Nicholas Wise, a sales associate with Coldwell Banker Realty in Brookline, said he sees renters switching to buying “just because their parents or their grandparents are so against them renting.”

Realtors are reporting a similar parental buy-in in Central Massachusetts, as high home prices push buyers north, south, and west of Boston. The $410,000 median sales price for a home in Worcester in September was still up 4.4 percent from a year ago, according to Redfin data.
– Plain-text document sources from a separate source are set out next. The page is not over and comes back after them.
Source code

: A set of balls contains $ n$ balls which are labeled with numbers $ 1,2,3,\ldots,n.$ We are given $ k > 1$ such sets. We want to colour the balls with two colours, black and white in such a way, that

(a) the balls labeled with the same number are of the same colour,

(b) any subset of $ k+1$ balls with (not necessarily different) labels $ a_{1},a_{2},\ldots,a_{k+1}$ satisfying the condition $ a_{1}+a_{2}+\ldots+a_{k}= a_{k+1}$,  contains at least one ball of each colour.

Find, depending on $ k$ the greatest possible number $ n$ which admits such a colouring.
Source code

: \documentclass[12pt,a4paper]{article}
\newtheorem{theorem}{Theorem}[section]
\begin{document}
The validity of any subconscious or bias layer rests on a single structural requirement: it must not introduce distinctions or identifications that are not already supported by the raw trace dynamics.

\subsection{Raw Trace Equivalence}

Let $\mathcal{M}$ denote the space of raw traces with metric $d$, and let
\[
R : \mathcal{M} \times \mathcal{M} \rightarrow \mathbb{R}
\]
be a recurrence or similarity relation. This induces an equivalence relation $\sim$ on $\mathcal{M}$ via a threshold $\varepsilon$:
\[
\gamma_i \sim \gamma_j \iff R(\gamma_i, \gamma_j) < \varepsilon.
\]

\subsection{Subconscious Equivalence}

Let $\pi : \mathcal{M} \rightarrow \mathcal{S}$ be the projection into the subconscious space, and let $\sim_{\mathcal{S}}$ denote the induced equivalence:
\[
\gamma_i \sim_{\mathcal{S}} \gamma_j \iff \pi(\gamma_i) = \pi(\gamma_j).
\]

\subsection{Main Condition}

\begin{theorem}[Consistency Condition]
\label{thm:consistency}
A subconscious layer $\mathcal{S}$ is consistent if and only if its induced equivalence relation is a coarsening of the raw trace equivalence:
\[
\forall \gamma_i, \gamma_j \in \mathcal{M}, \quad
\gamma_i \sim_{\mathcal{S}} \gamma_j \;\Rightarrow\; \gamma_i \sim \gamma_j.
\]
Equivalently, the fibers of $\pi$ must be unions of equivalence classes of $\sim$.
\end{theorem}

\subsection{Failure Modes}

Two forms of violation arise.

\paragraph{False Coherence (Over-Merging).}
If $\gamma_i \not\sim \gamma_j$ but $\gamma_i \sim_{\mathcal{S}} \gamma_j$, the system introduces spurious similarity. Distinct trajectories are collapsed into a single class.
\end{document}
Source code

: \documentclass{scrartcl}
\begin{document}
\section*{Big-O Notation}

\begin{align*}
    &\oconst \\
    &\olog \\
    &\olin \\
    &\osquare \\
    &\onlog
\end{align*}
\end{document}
“At this point, with everything being so expensive and salaries not rising as quickly as real estate prices, a lot of people are going to try and help their kids and give them a leg up,” said Catherine Kiernan, a real estate consultant with Gelineau & Associates Real Estate in Waltham.

‘Make sure it’s a gift’

Experts caution that even those privileged enough that they can rely on the Bank of Relatives need to have a strategy. Be sure to present the parental help as a gift, not a loan, so the lender doesn’t think the buyer has to pay it back in a timely fashion on top of the monthly mortgage payments.

“Try to make sure it’s a gift because, if it is a loan, that’s going to be factored into things like your overall loan-to-value or your total debt-to-income ratio,” Channel, the LendingTree economist, said. “That could actually reduce your chances of getting approved for a loan.”

But how do you pay it back without making things awkward at Thanksgiving? Those interviewed for this story all emphasized that communication is key.


Further, parents shouldn’t feel obligated to make a Herculean sacrifice and fork over a large sum of money to help their offspring with a home purchase, they said.

“It’s really nice to be able to help your kids, but if you’re a parent and your option to give your kid money for a down payment is to take out a second mortgage on your house or zero out your savings, it might not be the best idea,” Channel said. “Make sure everyone is on the same page.”

There’s enough family guilt during the holidays without having to throw in unreasonable down payment expectations on top of the turkey and dressing.